Pubblicato il 13/05/2024

N. 04276/2024REG.PROV.COLL.

N. 08620/2022 REG.RIC.

REPUBBLICA ITALIANA

IN NOME DEL POPOLO ITALIANO

Il Consiglio di Stato

in sede giurisdizionale (Sezione Terza)

ha pronunciato la presente

SENTENZA

sul ricorso numero di registro generale 8620 del 2022, proposto da
-OMISSIS-, rappresentata e difesa dall'avvocato L M, con domicilio digitale come da PEC da Registri di Giustizia e domicilio eletto come in atti;

contro

Ministero della Giustizia, in persona del legale rappresentante pro tempore, rappresentato e difeso dall'Avvocatura Generale dello Stato, domiciliataria ex lege in Roma, via dei Portoghesi, 12;
Ministero della Giustizia-Dipartimento della Amministrazione Penitenziaria-Provv. Regionale per L'Emilia Romagna e Marche, non costituito in giudizio;

nei confronti

-OMISSIS-, non costituita in giudizio;

per la riforma

della sentenza del Tribunale Amministrativo Regionale per l'Emilia Romagna (Sezione Prima) n. -OMISSIS-, resa tra le parti;


Visti il ricorso in appello e i relativi allegati;

Visto l'atto di costituzione in giudizio del Ministero della Giustizia;

Visti tutti gli atti della causa;

Relatore nell'udienza pubblica del giorno 8 febbraio 2024 il Cons. S S e uditi per le parti gli avvocati come da verbale di udienza;

Ritenuto e considerato in fatto e diritto quanto segue.


FATTO e DIRITTO

1. - Con la sentenza n. -OMISSIS- il

TAR

Emilia-Romagna sede di Bologna ha respinto il ricorso proposto dalla dott.ssa -OMISSIS- avverso il provvedimento con cui il Ministero della Giustizia le ha revocato l’incarico di direttore della casa circondariale di Modena.
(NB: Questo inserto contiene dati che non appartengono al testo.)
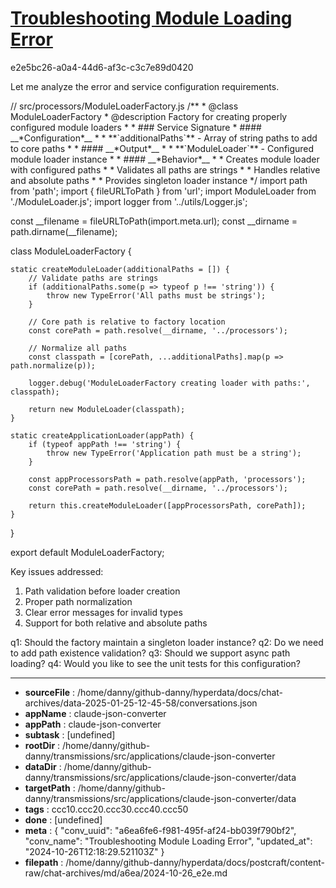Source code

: # [Troubleshooting Module Loading Error](https://claude.ai/chat/a6ea6fe6-f981-495f-af24-bb039f790bf2)

e2e5bc26-a0a4-44d6-af3c-c3c7e89d0420

 Let me analyze the error and service configuration requirements.



<antArtifact identifier="service-config" type="application/vnd.ant.code" language="javascript" title="Service Configuration">
// src/processors/ModuleLoaderFactory.js
/**
 * @class ModuleLoaderFactory 
 * @description Factory for creating properly configured module loaders
 * 
 * ### Service Signature
 * #### __*Configuration*__
 * * **`additionalPaths`** - Array of string paths to add to core paths
 * 
 * #### __*Output*__
 * * **`ModuleLoader`** - Configured module loader instance
 * 
 * #### __*Behavior*__
 * * Creates module loader with configured paths
 * * Validates all paths are strings
 * * Handles relative and absolute paths
 * * Provides singleton loader instance
 */
import path from 'path';
import { fileURLToPath } from 'url';
import ModuleLoader from './ModuleLoader.js';
import logger from '../utils/Logger.js';

const __filename = fileURLToPath(import.meta.url);
const __dirname = path.dirname(__filename);

class ModuleLoaderFactory {

    static createModuleLoader(additionalPaths = []) {
        // Validate paths are strings
        if (additionalPaths.some(p => typeof p !== 'string')) {
            throw new TypeError('All paths must be strings');
        }

        // Core path is relative to factory location
        const corePath = path.resolve(__dirname, '../processors');
        
        // Normalize all paths
        const classpath = [corePath, ...additionalPaths].map(p => path.normalize(p));

        logger.debug('ModuleLoaderFactory creating loader with paths:', classpath);
        
        return new ModuleLoader(classpath);
    }
    
    static createApplicationLoader(appPath) {
        if (typeof appPath !== 'string') {
            throw new TypeError('Application path must be a string');
        }

        const appProcessorsPath = path.resolve(appPath, 'processors');
        const corePath = path.resolve(__dirname, '../processors');
        
        return this.createModuleLoader([appProcessorsPath, corePath]); 
    }
}

export default ModuleLoaderFactory;
</antArtifact>

Key issues addressed:
1. Path validation before loader creation
2. Proper path normalization
3. Clear error messages for invalid types
4. Support for both relative and absolute paths

q1: Should the factory maintain a singleton loader instance?
q2: Do we need to add path existence validation?
q3: Should we support async path loading?
q4: Would you like to see the unit tests for this configuration?

---

* **sourceFile** : /home/danny/github-danny/hyperdata/docs/chat-archives/data-2025-01-25-12-45-58/conversations.json
* **appName** : claude-json-converter
* **appPath** : claude-json-converter
* **subtask** : [undefined]
* **rootDir** : /home/danny/github-danny/transmissions/src/applications/claude-json-converter
* **dataDir** : /home/danny/github-danny/transmissions/src/applications/claude-json-converter/data
* **targetPath** : /home/danny/github-danny/transmissions/src/applications/claude-json-converter/data
* **tags** : ccc10.ccc20.ccc30.ccc40.ccc50
* **done** : [undefined]
* **meta** : {
  "conv_uuid": "a6ea6fe6-f981-495f-af24-bb039f790bf2",
  "conv_name": "Troubleshooting Module Loading Error",
  "updated_at": "2024-10-26T12:18:29.521103Z"
}
* **filepath** : /home/danny/github-danny/hyperdata/docs/postcraft/content-raw/chat-archives/md/a6ea/2024-10-26_e2e.md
Con provvedimento del 20 novembre 2019 alla dott.ssa -OMISSIS-, dirigente dell’Amministrazione Penitenziaria, è stato assegnato l’incarico di Direttore della Casa Circondariale di Modena a partire dal febbraio 2019.

Con nota del 25 luglio 2019, n.-OMISSIS-, il Provveditore regionale per l’Emilia Romagna e Marche - in ragione di una segnalazione ricevuta dalle sigle sindacali in relazione ad un episodio controverso occorso in data 11 luglio 2019 presso la Casa circondariale di Modena – ha segnalato al Ministero della Giustizia, Dipartimento dell’amministrazione penitenziaria, l’opportunità di effettuare accertamenti ispettivi in loco.

L’ispezione della Casa Circondariale è iniziata il 10 settembre 2019 e si è conclusa in data 21 ottobre 2019: i relativi esiti sono riportati nella relazione del 31 ottobre 2019, prot.n. 9102.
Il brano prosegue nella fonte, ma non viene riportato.